[Problem description]
Work out how many lines of the records contain "response". Answer with the number and nothing else.

[Records for this exercise]
--*--
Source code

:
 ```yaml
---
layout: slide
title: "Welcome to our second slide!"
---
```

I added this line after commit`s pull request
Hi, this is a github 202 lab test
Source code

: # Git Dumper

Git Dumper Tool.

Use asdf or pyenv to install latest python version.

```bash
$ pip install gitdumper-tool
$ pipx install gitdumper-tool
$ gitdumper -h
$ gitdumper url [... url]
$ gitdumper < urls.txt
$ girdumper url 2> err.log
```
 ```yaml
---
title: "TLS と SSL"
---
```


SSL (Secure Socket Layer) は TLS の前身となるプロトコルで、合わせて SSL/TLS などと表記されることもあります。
--*--
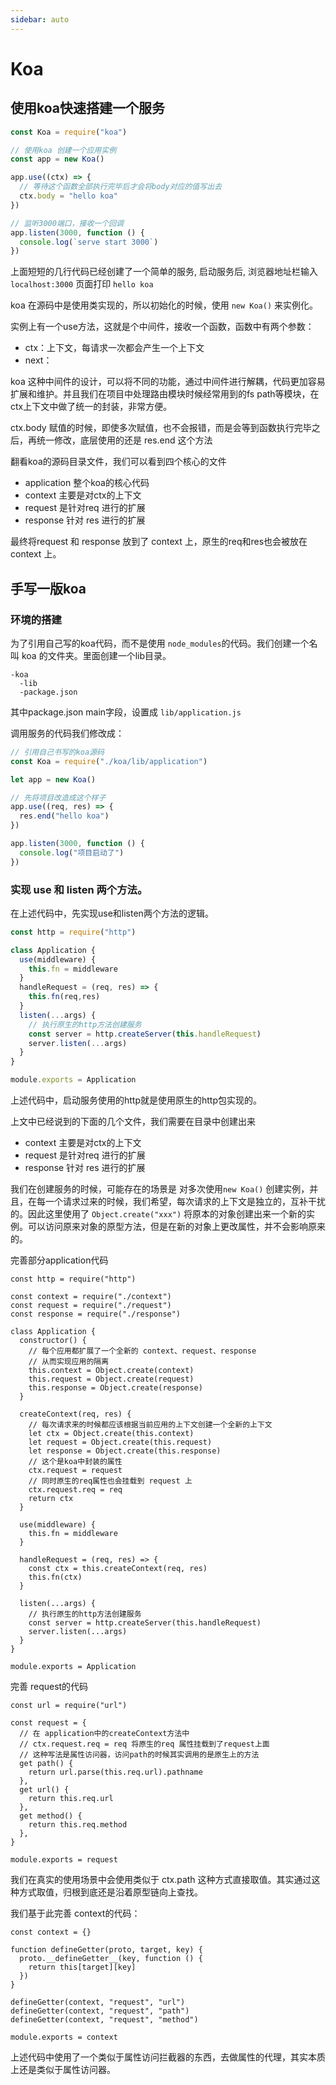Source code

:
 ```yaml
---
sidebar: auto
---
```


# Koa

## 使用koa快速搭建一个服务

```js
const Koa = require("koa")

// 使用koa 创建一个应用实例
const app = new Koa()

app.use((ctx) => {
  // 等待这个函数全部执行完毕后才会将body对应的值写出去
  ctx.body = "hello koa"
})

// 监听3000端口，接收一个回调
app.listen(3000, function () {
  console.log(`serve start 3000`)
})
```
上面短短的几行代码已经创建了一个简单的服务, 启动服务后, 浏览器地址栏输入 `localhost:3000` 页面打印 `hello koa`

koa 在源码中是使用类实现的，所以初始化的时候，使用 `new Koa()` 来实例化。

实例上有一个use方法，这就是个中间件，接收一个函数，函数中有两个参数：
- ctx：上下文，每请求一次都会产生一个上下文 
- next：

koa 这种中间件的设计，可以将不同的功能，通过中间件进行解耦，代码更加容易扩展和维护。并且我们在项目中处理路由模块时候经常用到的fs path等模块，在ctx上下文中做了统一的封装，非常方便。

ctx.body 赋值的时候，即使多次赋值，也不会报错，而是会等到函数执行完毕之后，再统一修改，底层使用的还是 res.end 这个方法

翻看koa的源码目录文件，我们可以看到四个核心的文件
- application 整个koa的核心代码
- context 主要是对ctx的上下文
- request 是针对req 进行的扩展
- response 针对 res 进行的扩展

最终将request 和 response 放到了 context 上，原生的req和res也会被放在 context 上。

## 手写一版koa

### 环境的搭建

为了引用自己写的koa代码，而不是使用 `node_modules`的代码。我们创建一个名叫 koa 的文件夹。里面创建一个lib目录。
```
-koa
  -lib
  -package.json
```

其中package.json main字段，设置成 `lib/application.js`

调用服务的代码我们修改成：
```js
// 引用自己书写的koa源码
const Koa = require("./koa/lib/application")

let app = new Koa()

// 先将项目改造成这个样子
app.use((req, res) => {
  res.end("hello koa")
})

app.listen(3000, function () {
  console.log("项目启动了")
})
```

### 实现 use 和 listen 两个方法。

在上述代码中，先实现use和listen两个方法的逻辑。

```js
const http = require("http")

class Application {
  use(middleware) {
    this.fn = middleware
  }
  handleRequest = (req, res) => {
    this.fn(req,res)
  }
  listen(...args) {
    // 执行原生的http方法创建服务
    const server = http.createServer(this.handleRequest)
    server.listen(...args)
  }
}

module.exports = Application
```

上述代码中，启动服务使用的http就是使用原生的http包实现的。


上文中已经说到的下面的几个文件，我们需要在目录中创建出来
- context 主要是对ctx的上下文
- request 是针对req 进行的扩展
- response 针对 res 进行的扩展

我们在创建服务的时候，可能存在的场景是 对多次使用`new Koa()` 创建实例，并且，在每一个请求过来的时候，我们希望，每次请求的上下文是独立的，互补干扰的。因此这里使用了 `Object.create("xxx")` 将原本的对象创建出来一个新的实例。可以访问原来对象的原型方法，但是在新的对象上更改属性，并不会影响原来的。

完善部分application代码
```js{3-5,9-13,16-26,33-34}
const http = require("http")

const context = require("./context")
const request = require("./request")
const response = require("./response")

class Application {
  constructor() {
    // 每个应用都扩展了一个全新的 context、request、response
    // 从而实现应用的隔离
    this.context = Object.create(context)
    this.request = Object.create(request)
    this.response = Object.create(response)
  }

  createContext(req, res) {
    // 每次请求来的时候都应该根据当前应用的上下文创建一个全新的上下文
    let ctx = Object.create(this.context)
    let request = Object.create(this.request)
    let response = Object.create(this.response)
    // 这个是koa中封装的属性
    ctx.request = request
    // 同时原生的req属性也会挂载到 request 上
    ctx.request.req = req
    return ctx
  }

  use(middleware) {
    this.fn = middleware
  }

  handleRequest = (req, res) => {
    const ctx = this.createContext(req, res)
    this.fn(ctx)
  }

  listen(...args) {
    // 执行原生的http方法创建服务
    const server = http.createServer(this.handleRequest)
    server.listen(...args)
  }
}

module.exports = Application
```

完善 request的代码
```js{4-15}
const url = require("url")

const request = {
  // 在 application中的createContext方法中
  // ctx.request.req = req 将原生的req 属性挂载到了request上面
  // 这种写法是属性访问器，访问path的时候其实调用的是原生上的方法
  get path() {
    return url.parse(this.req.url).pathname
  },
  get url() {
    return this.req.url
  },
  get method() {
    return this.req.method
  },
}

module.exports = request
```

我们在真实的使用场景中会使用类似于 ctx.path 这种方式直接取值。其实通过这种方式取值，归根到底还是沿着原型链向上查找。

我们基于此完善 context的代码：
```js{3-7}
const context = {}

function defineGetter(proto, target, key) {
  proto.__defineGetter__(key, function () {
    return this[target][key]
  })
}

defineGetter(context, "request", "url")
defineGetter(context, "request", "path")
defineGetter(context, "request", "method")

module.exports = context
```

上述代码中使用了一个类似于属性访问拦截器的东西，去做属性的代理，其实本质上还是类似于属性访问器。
--*--
[Answer below]
7